BEGIN
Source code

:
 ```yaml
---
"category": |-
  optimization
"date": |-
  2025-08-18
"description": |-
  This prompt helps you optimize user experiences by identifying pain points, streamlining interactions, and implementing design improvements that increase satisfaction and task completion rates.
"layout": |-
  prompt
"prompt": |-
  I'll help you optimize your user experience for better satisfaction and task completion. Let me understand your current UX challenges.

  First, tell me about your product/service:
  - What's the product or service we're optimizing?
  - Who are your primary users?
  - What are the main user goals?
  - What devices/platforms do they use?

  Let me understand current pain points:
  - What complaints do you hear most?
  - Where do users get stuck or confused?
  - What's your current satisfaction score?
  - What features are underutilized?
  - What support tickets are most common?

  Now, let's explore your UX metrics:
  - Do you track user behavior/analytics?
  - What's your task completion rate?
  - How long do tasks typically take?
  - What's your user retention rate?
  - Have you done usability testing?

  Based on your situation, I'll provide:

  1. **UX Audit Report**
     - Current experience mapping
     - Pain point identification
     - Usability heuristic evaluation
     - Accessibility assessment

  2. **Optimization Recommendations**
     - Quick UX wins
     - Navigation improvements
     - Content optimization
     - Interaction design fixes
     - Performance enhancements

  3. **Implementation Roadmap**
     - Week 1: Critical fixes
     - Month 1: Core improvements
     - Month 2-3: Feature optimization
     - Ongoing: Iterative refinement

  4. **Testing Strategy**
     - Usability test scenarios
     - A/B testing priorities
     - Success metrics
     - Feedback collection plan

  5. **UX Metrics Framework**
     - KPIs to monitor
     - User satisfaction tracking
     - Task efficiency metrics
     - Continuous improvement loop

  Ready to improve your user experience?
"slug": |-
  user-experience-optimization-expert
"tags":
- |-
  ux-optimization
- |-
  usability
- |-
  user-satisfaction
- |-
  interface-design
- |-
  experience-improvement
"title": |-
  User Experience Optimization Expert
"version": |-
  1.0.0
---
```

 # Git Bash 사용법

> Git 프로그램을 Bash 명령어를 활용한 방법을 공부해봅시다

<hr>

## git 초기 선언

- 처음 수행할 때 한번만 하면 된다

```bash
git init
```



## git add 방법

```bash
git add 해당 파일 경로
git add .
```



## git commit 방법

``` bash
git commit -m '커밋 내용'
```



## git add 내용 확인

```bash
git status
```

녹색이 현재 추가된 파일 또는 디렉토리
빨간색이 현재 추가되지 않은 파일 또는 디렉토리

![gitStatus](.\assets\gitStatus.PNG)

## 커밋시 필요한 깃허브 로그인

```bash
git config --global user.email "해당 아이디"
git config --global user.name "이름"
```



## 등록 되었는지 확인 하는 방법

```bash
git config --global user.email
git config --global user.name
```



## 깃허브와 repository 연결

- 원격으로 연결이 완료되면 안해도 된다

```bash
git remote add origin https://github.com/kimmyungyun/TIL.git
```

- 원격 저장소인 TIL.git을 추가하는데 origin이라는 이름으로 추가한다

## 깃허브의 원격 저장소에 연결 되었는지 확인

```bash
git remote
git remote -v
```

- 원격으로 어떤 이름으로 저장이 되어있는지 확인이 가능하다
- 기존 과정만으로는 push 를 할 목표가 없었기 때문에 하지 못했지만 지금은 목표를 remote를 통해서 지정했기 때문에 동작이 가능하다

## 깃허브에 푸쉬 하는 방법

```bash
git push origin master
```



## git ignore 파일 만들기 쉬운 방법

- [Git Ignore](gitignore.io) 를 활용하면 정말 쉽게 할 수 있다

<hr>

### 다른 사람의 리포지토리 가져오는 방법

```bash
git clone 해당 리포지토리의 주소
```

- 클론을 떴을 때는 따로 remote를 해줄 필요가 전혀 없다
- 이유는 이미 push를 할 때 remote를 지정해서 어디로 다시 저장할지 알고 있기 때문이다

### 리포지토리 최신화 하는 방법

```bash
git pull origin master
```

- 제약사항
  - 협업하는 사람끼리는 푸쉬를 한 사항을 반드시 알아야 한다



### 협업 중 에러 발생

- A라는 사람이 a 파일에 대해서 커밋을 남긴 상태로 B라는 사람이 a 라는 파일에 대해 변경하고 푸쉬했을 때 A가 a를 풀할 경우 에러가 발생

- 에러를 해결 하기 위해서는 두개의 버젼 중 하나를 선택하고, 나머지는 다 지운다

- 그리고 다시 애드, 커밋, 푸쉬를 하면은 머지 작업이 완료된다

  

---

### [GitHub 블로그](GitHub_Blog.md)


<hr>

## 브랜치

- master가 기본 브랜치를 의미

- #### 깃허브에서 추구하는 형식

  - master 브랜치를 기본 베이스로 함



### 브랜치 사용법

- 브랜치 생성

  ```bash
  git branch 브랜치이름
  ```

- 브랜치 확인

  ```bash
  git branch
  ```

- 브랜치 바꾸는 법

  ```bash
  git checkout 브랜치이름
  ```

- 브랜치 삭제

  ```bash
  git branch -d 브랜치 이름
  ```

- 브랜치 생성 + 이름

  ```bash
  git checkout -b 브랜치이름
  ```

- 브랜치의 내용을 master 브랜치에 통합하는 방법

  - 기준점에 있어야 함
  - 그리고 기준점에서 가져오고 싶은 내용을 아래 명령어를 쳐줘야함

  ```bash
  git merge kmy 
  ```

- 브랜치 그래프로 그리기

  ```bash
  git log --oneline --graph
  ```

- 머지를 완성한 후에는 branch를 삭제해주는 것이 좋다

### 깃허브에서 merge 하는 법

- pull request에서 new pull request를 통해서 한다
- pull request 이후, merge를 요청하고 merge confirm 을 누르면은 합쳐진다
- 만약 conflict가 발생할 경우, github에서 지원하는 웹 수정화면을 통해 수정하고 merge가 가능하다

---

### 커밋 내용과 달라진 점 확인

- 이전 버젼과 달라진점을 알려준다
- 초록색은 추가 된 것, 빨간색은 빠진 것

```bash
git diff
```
END
*What the exercise asks*
Retype everything in the material above exactly.

*Response*
Source code

:
 ```yaml
---
"category": |-
  optimization
"date": |-
  2025-08-18
"description": |-
  This prompt helps you optimize user experiences by identifying pain points, streamlining interactions, and implementing design improvements that increase satisfaction and task completion rates.
"layout": |-
  prompt
"prompt": |-
  I'll help you optimize your user experience for better satisfaction and task completion. Let me understand your current UX challenges.

  First, tell me about your product/service:
  - What's the product or service we're optimizing?
  - Who are your primary users?
  - What are the main user goals?
  - What devices/platforms do they use?

  Let me understand current pain points:
  - What complaints do you hear most?
  - Where do users get stuck or confused?
  - What's your current satisfaction score?
  - What features are underutilized?
  - What support tickets are most common?

  Now, let's explore your UX metrics:
  - Do you track user behavior/analytics?
  - What's your task completion rate?
  - How long do tasks typically take?
  - What's your user retention rate?
  - Have you done usability testing?

  Based on your situation, I'll provide:

  1. **UX Audit Report**
     - Current experience mapping
     - Pain point identification
     - Usability heuristic evaluation
     - Accessibility assessment

  2. **Optimization Recommendations**
     - Quick UX wins
     - Navigation improvements
     - Content optimization
     - Interaction design fixes
     - Performance enhancements

  3. **Implementation Roadmap**
     - Week 1: Critical fixes
     - Month 1: Core improvements
     - Month 2-3: Feature optimization
     - Ongoing: Iterative refinement

  4. **Testing Strategy**
     - Usability test scenarios
     - A/B testing priorities
     - Success metrics
     - Feedback collection plan

  5. **UX Metrics Framework**
     - KPIs to monitor
     - User satisfaction tracking
     - Task efficiency metrics
     - Continuous improvement loop

  Ready to improve your user experience?
"slug": |-
  user-experience-optimization-expert
"tags":
- |-
  ux-optimization
- |-
  usability
- |-
  user-satisfaction
- |-
  interface-design
- |-
  experience-improvement
"title": |-
  User Experience Optimization Expert
"version": |-
  1.0.0
---
```

 # Git Bash 사용법

> Git 프로그램을 Bash 명령어를 활용한 방법을 공부해봅시다

<hr>

## git 초기 선언

- 처음 수행할 때 한번만 하면 된다

```bash
git init
```



## git add 방법

```bash
git add 해당 파일 경로
git add .
```



## git commit 방법

``` bash
git commit -m '커밋 내용'
```



## git add 내용 확인

```bash
git status
```

녹색이 현재 추가된 파일 또는 디렉토리
빨간색이 현재 추가되지 않은 파일 또는 디렉토리

![gitStatus](.\assets\gitStatus.PNG)

## 커밋시 필요한 깃허브 로그인

```bash
git config --global user.email "해당 아이디"
git config --global user.name "이름"
```



## 등록 되었는지 확인 하는 방법

```bash
git config --global user.email
git config --global user.name
```



## 깃허브와 repository 연결

- 원격으로 연결이 완료되면 안해도 된다

```bash
git remote add origin https://github.com/kimmyungyun/TIL.git
```

- 원격 저장소인 TIL.git을 추가하는데 origin이라는 이름으로 추가한다

## 깃허브의 원격 저장소에 연결 되었는지 확인

```bash
git remote
git remote -v
```

- 원격으로 어떤 이름으로 저장이 되어있는지 확인이 가능하다
- 기존 과정만으로는 push 를 할 목표가 없었기 때문에 하지 못했지만 지금은 목표를 remote를 통해서 지정했기 때문에 동작이 가능하다

## 깃허브에 푸쉬 하는 방법

```bash
git push origin master
```



## git ignore 파일 만들기 쉬운 방법

- [Git Ignore](gitignore.io) 를 활용하면 정말 쉽게 할 수 있다

<hr>

### 다른 사람의 리포지토리 가져오는 방법

```bash
git clone 해당 리포지토리의 주소
```

- 클론을 떴을 때는 따로 remote를 해줄 필요가 전혀 없다
- 이유는 이미 push를 할 때 remote를 지정해서 어디로 다시 저장할지 알고 있기 때문이다

### 리포지토리 최신화 하는 방법

```bash
git pull origin master
```

- 제약사항
  - 협업하는 사람끼리는 푸쉬를 한 사항을 반드시 알아야 한다



### 협업 중 에러 발생

- A라는 사람이 a 파일에 대해서 커밋을 남긴 상태로 B라는 사람이 a 라는 파일에 대해 변경하고 푸쉬했을 때 A가 a를 풀할 경우 에러가 발생

- 에러를 해결 하기 위해서는 두개의 버젼 중 하나를 선택하고, 나머지는 다 지운다

- 그리고 다시 애드, 커밋, 푸쉬를 하면은 머지 작업이 완료된다

  

---

### [GitHub 블로그](GitHub_Blog.md)


<hr>

## 브랜치

- master가 기본 브랜치를 의미

- #### 깃허브에서 추구하는 형식

  - master 브랜치를 기본 베이스로 함



### 브랜치 사용법

- 브랜치 생성

  ```bash
  git branch 브랜치이름
  ```

- 브랜치 확인

  ```bash
  git branch
  ```

- 브랜치 바꾸는 법

  ```bash
  git checkout 브랜치이름
  ```

- 브랜치 삭제

  ```bash
  git branch -d 브랜치 이름
  ```

- 브랜치 생성 + 이름

  ```bash
  git checkout -b 브랜치이름
  ```

- 브랜치의 내용을 master 브랜치에 통합하는 방법

  - 기준점에 있어야 함
  - 그리고 기준점에서 가져오고 싶은 내용을 아래 명령어를 쳐줘야함

  ```bash
  git merge kmy 
  ```

- 브랜치 그래프로 그리기

  ```bash
  git log --oneline --graph
  ```

- 머지를 완성한 후에는 branch를 삭제해주는 것이 좋다

### 깃허브에서 merge 하는 법

- pull request에서 new pull request를 통해서 한다
- pull request 이후, merge를 요청하고 merge confirm 을 누르면은 합쳐진다
- 만약 conflict가 발생할 경우, github에서 지원하는 웹 수정화면을 통해 수정하고 merge가 가능하다

---

### 커밋 내용과 달라진 점 확인

- 이전 버젼과 달라진점을 알려준다
- 초록색은 추가 된 것, 빨간색은 빠진 것

```bash
git diff
```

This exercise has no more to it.